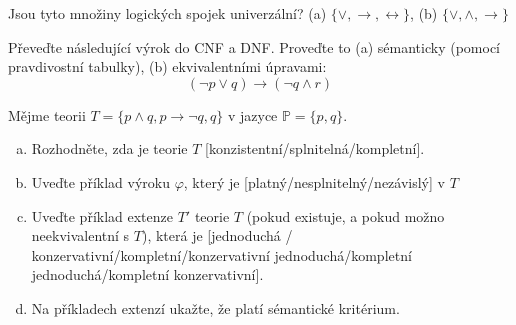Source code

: \begin{problem} 
    
    Jsou tyto množiny logických spojek univerzální? (a) $\{\vee, \rightarrow, \leftrightarrow\}$, (b) $\{\vee, \wedge, \rightarrow\}$    

    \begin{solution}
            
    \end{solution}


\end{problem}


\begin{problem} 
    
    Převeďte následující výrok do CNF a DNF. Proveďte to (a) sémanticky (pomocí pravdivostní tabulky), (b) ekvivalentními úpravami:
    $$
    (\neg p \vee q)\to (\neg q \wedge r)
    $$

    \begin{solution}
            
    \end{solution}
        
\end{problem}


\begin{problem}\label{problem:properties-of-theories}

    Mějme teorii $T=\{p\wedge q,p\to\neg q,q\}$ v jazyce $\mathbb P=\{p,q\}$.
    \begin{enumerate}[(a)]
        \item Rozhodněte, zda je teorie $T$ [konzistentní/splnitelná/kompletní]. %
        \item Uveďte příklad výroku $\varphi$, který je [platný/nesplnitelný/nezávislý] v $T$
        \item Uveďte příklad extenze $T'$ teorie $T$ (pokud existuje, a pokud možno neekvivalentní s $T$), která je [jednoduchá / konzervativní/kompletní/konzervativní jednoduchá/kompletní jednoduchá/kompletní konzervativní].
        \item Na příkladech extenzí ukažte, že platí sémantické kritérium.
    \end{enumerate}

    \begin{solution}
            
    \end{solution}
    
\end{problem}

=-=-=

Task instructions:
Transcribe the records above exactly, beginning at the line that contains "(\neg p \vee q)\to (\neg q \wedge r)" and ending with the line that contains "[platný/nesplnitelný/nezávislý] v $T$", both included, and nothing else.

Result below:
    (\neg p \vee q)\to (\neg q \wedge r)
    $$

    \begin{solution}
            
    \end{solution}
        
\end{problem}


\begin{problem}\label{problem:properties-of-theories}

    Mějme teorii $T=\{p\wedge q,p\to\neg q,q\}$ v jazyce $\mathbb P=\{p,q\}$.
    \begin{enumerate}[(a)]
        \item Rozhodněte, zda je teorie $T$ [konzistentní/splnitelná/kompletní]. %
        \item Uveďte příklad výroku $\varphi$, který je [platný/nesplnitelný/nezávislý] v $T$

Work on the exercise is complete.